国民年金に加入したほうがいいでしょうか?

橘玲さんご本人の記事のようだ。ご紹介しておこう。
(以下全文引用)

国民年金に加入したほうがいいでしょうか?: "

Q 会社を退職して今年からフリーエージェントの仲間入りをしました。国民年金に加入すべきかどうか悩んでいます。橘さんはどのようにお考えでしょうか?


日本の年金制度は複雑怪奇ですが、大きく3つの所得移転によって成り立っています。


1) 若者から高齢者への所得移転


よく知られているように、日本の年金は賦課方式で、現役世代が高齢者を支える仕組みになっているため、少子高齢化によって必然的に若年層の負担が重くなります。

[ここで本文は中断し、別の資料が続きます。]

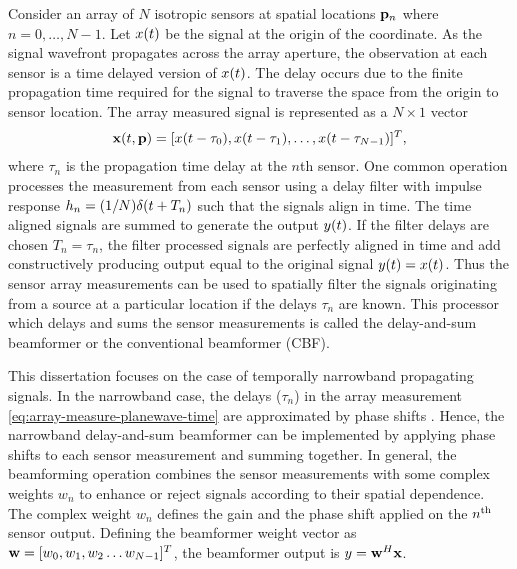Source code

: Consider an array of $N$ isotropic sensors at spatial locations
$\mathbf{p}_n$ where $n = 0,\ldots, N-1$.  Let $x(t)$ be the signal at
the origin of the coordinate. As the signal wavefront propagates
across the array aperture, the observation at each sensor is a time
delayed version of $x(t)$. The delay occurs due to the finite
propagation time required for the signal to traverse the space from
the origin to sensor location. The array measured signal is
represented as a $N \times 1$ vector
\begin{align}
  \label{eq:array-measure-planewave-time}
  \mathbf{x}(t, \mathbf{p}) = [x(t - \tau_0), x(t - \tau_1), \ldots, x(t - \tau_{N-1})]^T,
\end{align}
where $\tau_n$ is the propagation time delay at the $n$th sensor. One
common operation processes the measurement from each sensor using a
delay filter with impulse response $h_n = (1/N)\delta(t + T_n)$
such that the signals align in time. The time aligned signals are
summed to generate the output $y(t)$. If the filter delays are
chosen $T_n = \tau_n$, the filter processed signals are perfectly
aligned in time and add constructively producing output equal to the
original signal $y(t) = x(t)$. Thus the sensor array measurements
can be used to spatially filter the signals originating from a source
at a particular location if the delays $\tau_n$ are known. This
processor which delays and sums the sensor measurements is called the
delay-and-sum beamformer or the conventional beamformer (CBF).


This dissertation focuses on the case of temporally narrowband
propagating signals. In the narrowband case, the delays ($\tau_n$) in the
array measurement \eqref{eq:array-measure-planewave-time} are
approximated by phase shifts \cite[Sec.~2.2]{vtree2002oap}. Hence, the
narrowband delay-and-sum beamformer can be implemented by applying
phase shifts to each sensor measurement and summing together. In general,
the beamforming operation combines the sensor measurements with some
complex weights $w_n$ to enhance or reject signals according to their
spatial dependence. The complex weight $w_n$ defines the gain and the
phase shift applied on the $n^{\rm th}$ sensor output. Defining the
beamformer weight vector as ${\bf w} = [w_0, w_1, w_2\ldots w_{N-1}]^{T}$,
the beamformer output is $ y = {\bf w}^H\mathbf{x}$.

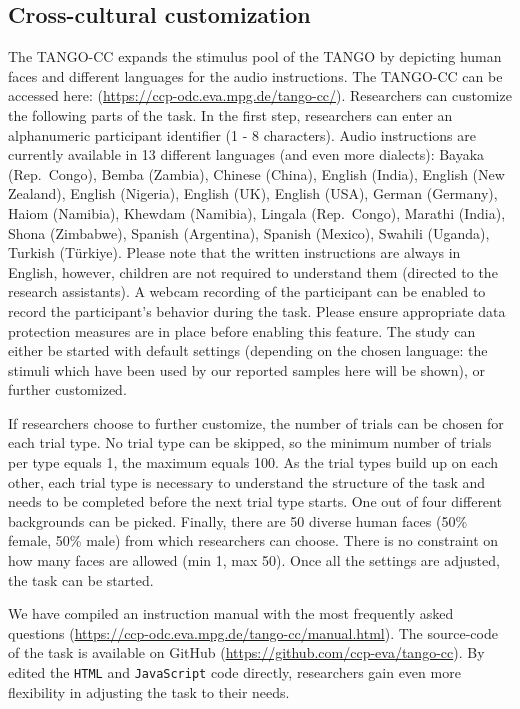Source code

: \documentclass[
  man,mask,floatsintext]{apa7}
\begin{document}
\hypertarget{cross-cultural-customization}{%
\subsection{Cross-cultural customization}\label{cross-cultural-customization}}

The TANGO-CC expands the stimulus pool of the TANGO by depicting human faces and different languages for the audio instructions. The TANGO-CC can be accessed here: (\url{https://ccp-odc.eva.mpg.de/tango-cc/}). Researchers can customize the following parts of the task. In the first step, researchers can enter an alphanumeric participant identifier (1 - 8 characters). Audio instructions are currently available in 13 different languages (and even more dialects): Bayaka (Rep.~Congo), Bemba (Zambia), Chinese (China), English (India), English (New Zealand), English (Nigeria), English (UK), English (USA), German (Germany), Hai\textbar\textbar om (Namibia), Khewdam (Namibia), Lingala (Rep.~Congo), Marathi (India), Shona (Zimbabwe), Spanish (Argentina), Spanish (Mexico), Swahili (Uganda), Turkish (Türkiye). Please note that the written instructions are always in English, however, children are not required to understand them (directed to the research assistants). A webcam recording of the participant can be enabled to record the participant's behavior during the task. Please ensure appropriate data protection measures are in place before enabling this feature. The study can either be started with default settings (depending on the chosen language: the stimuli which have been used by our reported samples here will be shown), or further customized.

If researchers choose to further customize, the number of trials can be chosen for each trial type. No trial type can be skipped, so the minimum number of trials per type equals 1, the maximum equals 100. As the trial types build up on each other, each trial type is necessary to understand the structure of the task and needs to be completed before the next trial type starts. One out of four different backgrounds can be picked. Finally, there are 50 diverse human faces (50\% female, 50\% male) from which researchers can choose. There is no constraint on how many faces are allowed (min 1, max 50). Once all the settings are adjusted, the task can be started.

We have compiled an instruction manual with the most frequently asked questions (\url{https://ccp-odc.eva.mpg.de/tango-cc/manual.html}). The source-code of the task is available on GitHub (\url{https://github.com/ccp-eva/tango-cc}). By edited the \texttt{HTML} and \texttt{JavaScript} code directly, researchers gain even more flexibility in adjusting the task to their needs.
\end{document}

2) 独身・共働きのサラリーマンから専業主婦への所得移転


サラリーマンの妻は第3号被保険者として、保険料を支払わずに年金受給権を得ています。専業主婦が受け取る年金は、独身や共働きのサラリーマン(ウーマン)が支払うことになります。


3) 厚生年金から国民年金への所得移転


日本の年金制度は自営業者などが加入する国民年金と、サラリーマンが加入する厚生年金に大きく分けられますが、じつはこのふたつは基礎年金部分でつながっています。国民年金で赤字が生じると、厚生年金で補填することになります。


この結果、現役世代のサラリーマン(ウーマン)は、(1)高齢者、(2)サラリーマンの妻、(3)国民年金受給者の年金を支えることになり、自分自身は生涯に支払った保険料よりもはるかに少ない年金しか受け取ることができません。


このように厚生年金は、加入者にとってきわめて不利な制度ですが、残念なことに脱退する自由が認められていません。


それに対して国民年金保険料は、年齢や所得にかかわらず定額なので、厚生年金のような理不尽な所得移転は生じません。


また将来の年金受給金額も決まっているので、誰でも簡単に(Excelさえあれば)運用利回り(損得)を計算できます。


さらに、国民年金の加入は法によって義務付けられていますが、サラリーマンのように会社が代理徴収できるわけではないので、保険料を払うか払わないかは本人次第です(だから未納問題が深刻になります)。


こうした国民年金の特徴から、厚労省はなにがあっても国民年金の運用利回りをプラスにしなければならない、ということになります。


もちろん将来的には国民年金保険料が増額され、受給額が減らされることもあるでしょう。しかしそれでも、この原則は変わりません。なぜなら運用利回りがマイナスになったとたん、保険料を払うひとは誰もいなくなってしまうからです。


損をするとわかっている商品にわざわざお金を払うひとはいません。この単純な事実から、国民年金は必ず得をする、ということがわかります。この原則が崩れるとしたら、日本の年金制度が破綻するとき(日本国が破産するとき)です。


日本が財政破綻する可能性がどれほどのものかはわかりませんが、ギリシアにせよ、韓国やアルゼンチンにせよ、過去に債務不履行を起こした国でも年金制度を廃止したところはありません。それを考えると、日本国が歴史上例をみない巨額の借金を抱えているとしても、国家破産によって年金がゼロになるリスクはかなり低いと思われます。


私自身は、国民年金保険料を払うのは勝つ確率の高いギャンブルだと考えています。すくなくとも、「自分年金」とかでわけのわからない海外のヘッジファンドにお金を注ぎ込むよりはずっとマシです。


*国民年金に加入すると、国民年金基金や個人型確定拠出年金で税制上の優遇措置を受けられるようになります。それを考えれば、国民年金に加入するアドバンテージはさらに大きくなるでしょう(詳しくは『貧乏はお金持ち』を参照)。